▶

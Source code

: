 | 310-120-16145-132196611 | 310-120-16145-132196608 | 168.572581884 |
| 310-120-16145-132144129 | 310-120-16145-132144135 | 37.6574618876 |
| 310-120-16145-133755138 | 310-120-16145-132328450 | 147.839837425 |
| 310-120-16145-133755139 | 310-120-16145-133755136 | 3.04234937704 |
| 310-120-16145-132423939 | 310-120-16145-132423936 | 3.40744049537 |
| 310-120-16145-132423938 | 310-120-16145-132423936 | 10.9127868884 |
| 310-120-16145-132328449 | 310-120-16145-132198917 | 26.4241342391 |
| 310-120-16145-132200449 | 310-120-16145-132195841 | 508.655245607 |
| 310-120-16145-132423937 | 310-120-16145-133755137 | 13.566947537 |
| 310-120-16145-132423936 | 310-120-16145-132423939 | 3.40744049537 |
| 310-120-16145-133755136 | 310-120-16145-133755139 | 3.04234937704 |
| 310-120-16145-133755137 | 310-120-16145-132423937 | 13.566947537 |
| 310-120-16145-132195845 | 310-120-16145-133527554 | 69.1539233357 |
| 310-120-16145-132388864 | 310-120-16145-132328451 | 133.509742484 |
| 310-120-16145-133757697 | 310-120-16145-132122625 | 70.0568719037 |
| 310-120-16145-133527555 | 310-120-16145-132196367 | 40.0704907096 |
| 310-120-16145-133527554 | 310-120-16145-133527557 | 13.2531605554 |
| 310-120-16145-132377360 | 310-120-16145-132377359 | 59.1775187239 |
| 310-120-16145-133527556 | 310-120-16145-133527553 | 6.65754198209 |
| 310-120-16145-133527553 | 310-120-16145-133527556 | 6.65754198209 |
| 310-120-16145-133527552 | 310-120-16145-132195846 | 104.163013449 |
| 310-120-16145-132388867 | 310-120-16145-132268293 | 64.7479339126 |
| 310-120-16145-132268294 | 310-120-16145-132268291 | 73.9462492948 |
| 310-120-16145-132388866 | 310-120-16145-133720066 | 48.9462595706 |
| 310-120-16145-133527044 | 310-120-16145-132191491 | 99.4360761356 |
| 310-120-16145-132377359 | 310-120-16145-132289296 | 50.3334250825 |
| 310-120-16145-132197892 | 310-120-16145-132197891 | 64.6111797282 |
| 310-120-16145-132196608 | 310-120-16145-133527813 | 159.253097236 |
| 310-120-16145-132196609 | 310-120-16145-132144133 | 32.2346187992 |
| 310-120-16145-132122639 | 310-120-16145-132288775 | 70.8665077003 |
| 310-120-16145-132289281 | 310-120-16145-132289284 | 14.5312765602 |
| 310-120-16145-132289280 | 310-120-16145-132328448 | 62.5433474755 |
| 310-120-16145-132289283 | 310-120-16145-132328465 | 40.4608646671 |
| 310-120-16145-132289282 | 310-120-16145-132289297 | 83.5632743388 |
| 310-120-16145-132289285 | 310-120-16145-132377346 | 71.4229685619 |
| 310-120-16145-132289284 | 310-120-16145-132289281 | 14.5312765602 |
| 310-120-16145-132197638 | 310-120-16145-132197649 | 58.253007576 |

◀

§ **Exercise directions**
Would you print exactly, and only, the lines of the data above from the line with "310-120-16145-132191491 | 99.4360761356 |" through the line with "310-120-16145-133527813 | 159.253097236 |", inclusive?

§ **Exercise response**
| 310-120-16145-133527044 | 310-120-16145-132191491 | 99.4360761356 |
| 310-120-16145-132377359 | 310-120-16145-132289296 | 50.3334250825 |
| 310-120-16145-132197892 | 310-120-16145-132197891 | 64.6111797282 |
| 310-120-16145-132196608 | 310-120-16145-133527813 | 159.253097236 |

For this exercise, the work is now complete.